Top of TASK INPUTS
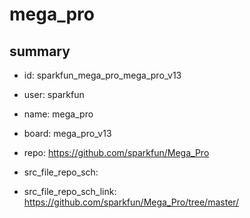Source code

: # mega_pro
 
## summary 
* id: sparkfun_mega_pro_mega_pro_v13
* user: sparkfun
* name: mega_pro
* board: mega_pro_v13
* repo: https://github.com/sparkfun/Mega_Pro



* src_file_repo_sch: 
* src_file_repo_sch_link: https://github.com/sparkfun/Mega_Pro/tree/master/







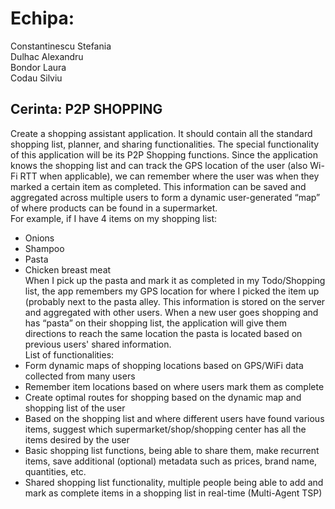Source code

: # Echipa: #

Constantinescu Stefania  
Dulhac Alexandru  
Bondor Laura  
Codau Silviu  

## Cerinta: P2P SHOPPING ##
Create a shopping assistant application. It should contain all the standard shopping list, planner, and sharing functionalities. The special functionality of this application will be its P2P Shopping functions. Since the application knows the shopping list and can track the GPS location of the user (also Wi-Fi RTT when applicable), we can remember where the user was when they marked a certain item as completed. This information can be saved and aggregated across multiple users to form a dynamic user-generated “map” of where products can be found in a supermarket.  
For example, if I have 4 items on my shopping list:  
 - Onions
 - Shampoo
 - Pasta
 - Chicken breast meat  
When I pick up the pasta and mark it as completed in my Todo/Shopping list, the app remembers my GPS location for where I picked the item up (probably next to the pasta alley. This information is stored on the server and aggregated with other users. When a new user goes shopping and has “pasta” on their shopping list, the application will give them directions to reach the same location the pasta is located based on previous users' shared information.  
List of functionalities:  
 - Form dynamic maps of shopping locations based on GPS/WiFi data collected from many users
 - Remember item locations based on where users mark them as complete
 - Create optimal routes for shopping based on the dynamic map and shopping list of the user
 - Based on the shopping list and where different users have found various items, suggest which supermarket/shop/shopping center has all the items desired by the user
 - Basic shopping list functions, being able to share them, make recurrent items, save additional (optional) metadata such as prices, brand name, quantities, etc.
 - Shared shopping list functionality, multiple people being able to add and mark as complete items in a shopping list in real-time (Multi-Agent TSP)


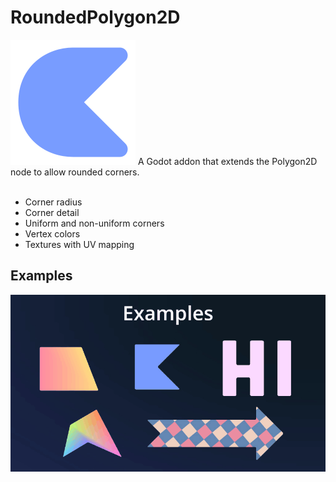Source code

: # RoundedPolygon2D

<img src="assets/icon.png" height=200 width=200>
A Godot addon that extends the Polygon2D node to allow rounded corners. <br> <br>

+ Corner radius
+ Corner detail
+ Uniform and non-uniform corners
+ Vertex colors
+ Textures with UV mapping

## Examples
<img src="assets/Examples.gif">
Bottom of TASK INPUTS
**YOUR TASK:**
Every entry should be returned exactly as written, minus the pictures.

**FINISHED TASK:**
Source code

: # mega_pro
 
## summary 
* id: sparkfun_mega_pro_mega_pro_v13
* user: sparkfun
* name: mega_pro
* board: mega_pro_v13
* repo: https://github.com/sparkfun/Mega_Pro



* src_file_repo_sch: 
* src_file_repo_sch_link: https://github.com/sparkfun/Mega_Pro/tree/master/







Source code

: # Echipa: #

Constantinescu Stefania  
Dulhac Alexandru  
Bondor Laura  
Codau Silviu  

## Cerinta: P2P SHOPPING ##
Create a shopping assistant application. It should contain all the standard shopping list, planner, and sharing functionalities. The special functionality of this application will be its P2P Shopping functions. Since the application knows the shopping list and can track the GPS location of the user (also Wi-Fi RTT when applicable), we can remember where the user was when they marked a certain item as completed. This information can be saved and aggregated across multiple users to form a dynamic user-generated “map” of where products can be found in a supermarket.  
For example, if I have 4 items on my shopping list:  
 - Onions
 - Shampoo
 - Pasta
 - Chicken breast meat  
When I pick up the pasta and mark it as completed in my Todo/Shopping list, the app remembers my GPS location for where I picked the item up (probably next to the pasta alley. This information is stored on the server and aggregated with other users. When a new user goes shopping and has “pasta” on their shopping list, the application will give them directions to reach the same location the pasta is located based on previous users' shared information.  
List of functionalities:  
 - Form dynamic maps of shopping locations based on GPS/WiFi data collected from many users
 - Remember item locations based on where users mark them as complete
 - Create optimal routes for shopping based on the dynamic map and shopping list of the user
 - Based on the shopping list and where different users have found various items, suggest which supermarket/shop/shopping center has all the items desired by the user
 - Basic shopping list functions, being able to share them, make recurrent items, save additional (optional) metadata such as prices, brand name, quantities, etc.
 - Shared shopping list functionality, multiple people being able to add and mark as complete items in a shopping list in real-time (Multi-Agent TSP)


Source code

: # RoundedPolygon2D

<img src="assets/icon.png" height=200 width=200>
A Godot addon that extends the Polygon2D node to allow rounded corners. <br> <br>

+ Corner radius
+ Corner detail
+ Uniform and non-uniform corners
+ Vertex colors
+ Textures with UV mapping

## Examples
<img src="assets/Examples.gif">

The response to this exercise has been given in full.